### Work order
Each line below needs to be returned exactly. Skip any picture.
▬▬▬
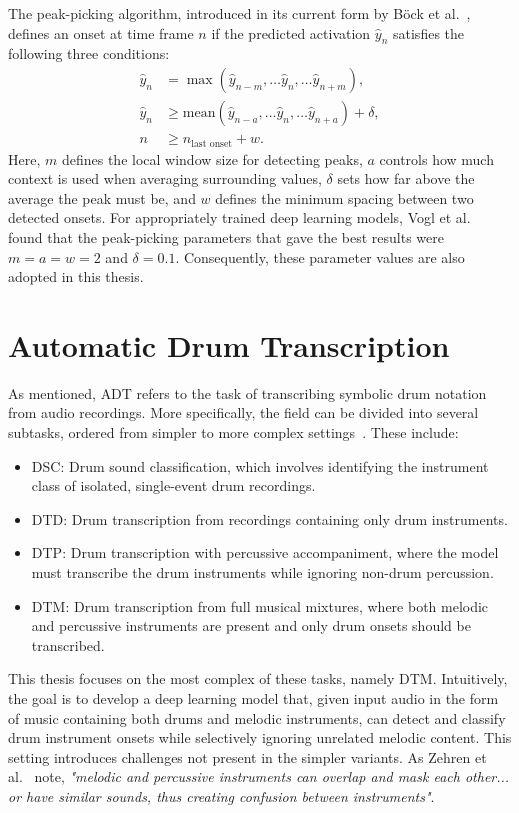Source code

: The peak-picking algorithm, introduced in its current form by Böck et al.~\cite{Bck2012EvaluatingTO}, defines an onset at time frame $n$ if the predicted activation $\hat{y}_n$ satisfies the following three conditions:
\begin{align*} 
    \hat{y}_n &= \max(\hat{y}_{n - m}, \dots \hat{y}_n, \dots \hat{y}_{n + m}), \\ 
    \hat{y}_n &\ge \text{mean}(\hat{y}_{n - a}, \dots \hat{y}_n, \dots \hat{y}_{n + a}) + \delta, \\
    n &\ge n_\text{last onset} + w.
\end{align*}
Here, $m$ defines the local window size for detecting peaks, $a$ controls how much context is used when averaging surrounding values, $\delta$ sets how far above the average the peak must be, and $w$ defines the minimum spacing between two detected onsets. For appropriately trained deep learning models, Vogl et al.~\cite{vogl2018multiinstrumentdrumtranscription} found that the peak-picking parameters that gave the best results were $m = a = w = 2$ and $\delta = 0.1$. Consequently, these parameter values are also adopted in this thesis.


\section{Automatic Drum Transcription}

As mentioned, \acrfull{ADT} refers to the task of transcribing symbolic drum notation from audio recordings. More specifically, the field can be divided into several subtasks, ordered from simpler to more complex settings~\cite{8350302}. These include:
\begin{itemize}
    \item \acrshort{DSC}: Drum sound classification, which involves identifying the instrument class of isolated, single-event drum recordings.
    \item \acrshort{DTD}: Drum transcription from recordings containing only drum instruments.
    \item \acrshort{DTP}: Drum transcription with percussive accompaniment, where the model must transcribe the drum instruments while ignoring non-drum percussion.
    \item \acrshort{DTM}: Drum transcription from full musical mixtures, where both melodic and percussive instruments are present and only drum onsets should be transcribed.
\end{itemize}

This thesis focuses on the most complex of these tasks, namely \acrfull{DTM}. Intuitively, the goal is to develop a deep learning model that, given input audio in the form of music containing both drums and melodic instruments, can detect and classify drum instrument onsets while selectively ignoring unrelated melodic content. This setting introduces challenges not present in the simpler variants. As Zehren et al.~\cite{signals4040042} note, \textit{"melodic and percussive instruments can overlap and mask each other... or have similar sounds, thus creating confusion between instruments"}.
▬▬▬
### Result
Source code

: The peak-picking algorithm, introduced in its current form by Böck et al.~\cite{Bck2012EvaluatingTO}, defines an onset at time frame $n$ if the predicted activation $\hat{y}_n$ satisfies the following three conditions:
\begin{align*} 
    \hat{y}_n &= \max(\hat{y}_{n - m}, \dots \hat{y}_n, \dots \hat{y}_{n + m}), \\ 
    \hat{y}_n &\ge \text{mean}(\hat{y}_{n - a}, \dots \hat{y}_n, \dots \hat{y}_{n + a}) + \delta, \\
    n &\ge n_\text{last onset} + w.
\end{align*}
Here, $m$ defines the local window size for detecting peaks, $a$ controls how much context is used when averaging surrounding values, $\delta$ sets how far above the average the peak must be, and $w$ defines the minimum spacing between two detected onsets. For appropriately trained deep learning models, Vogl et al.~\cite{vogl2018multiinstrumentdrumtranscription} found that the peak-picking parameters that gave the best results were $m = a = w = 2$ and $\delta = 0.1$. Consequently, these parameter values are also adopted in this thesis.


\section{Automatic Drum Transcription}

As mentioned, \acrfull{ADT} refers to the task of transcribing symbolic drum notation from audio recordings. More specifically, the field can be divided into several subtasks, ordered from simpler to more complex settings~\cite{8350302}. These include:
\begin{itemize}
    \item \acrshort{DSC}: Drum sound classification, which involves identifying the instrument class of isolated, single-event drum recordings.
    \item \acrshort{DTD}: Drum transcription from recordings containing only drum instruments.
    \item \acrshort{DTP}: Drum transcription with percussive accompaniment, where the model must transcribe the drum instruments while ignoring non-drum percussion.
    \item \acrshort{DTM}: Drum transcription from full musical mixtures, where both melodic and percussive instruments are present and only drum onsets should be transcribed.
\end{itemize}

This thesis focuses on the most complex of these tasks, namely \acrfull{DTM}. Intuitively, the goal is to develop a deep learning model that, given input audio in the form of music containing both drums and melodic instruments, can detect and classify drum instrument onsets while selectively ignoring unrelated melodic content. This setting introduces challenges not present in the simpler variants. As Zehren et al.~\cite{signals4040042} note, \textit{"melodic and percussive instruments can overlap and mask each other... or have similar sounds, thus creating confusion between instruments"}.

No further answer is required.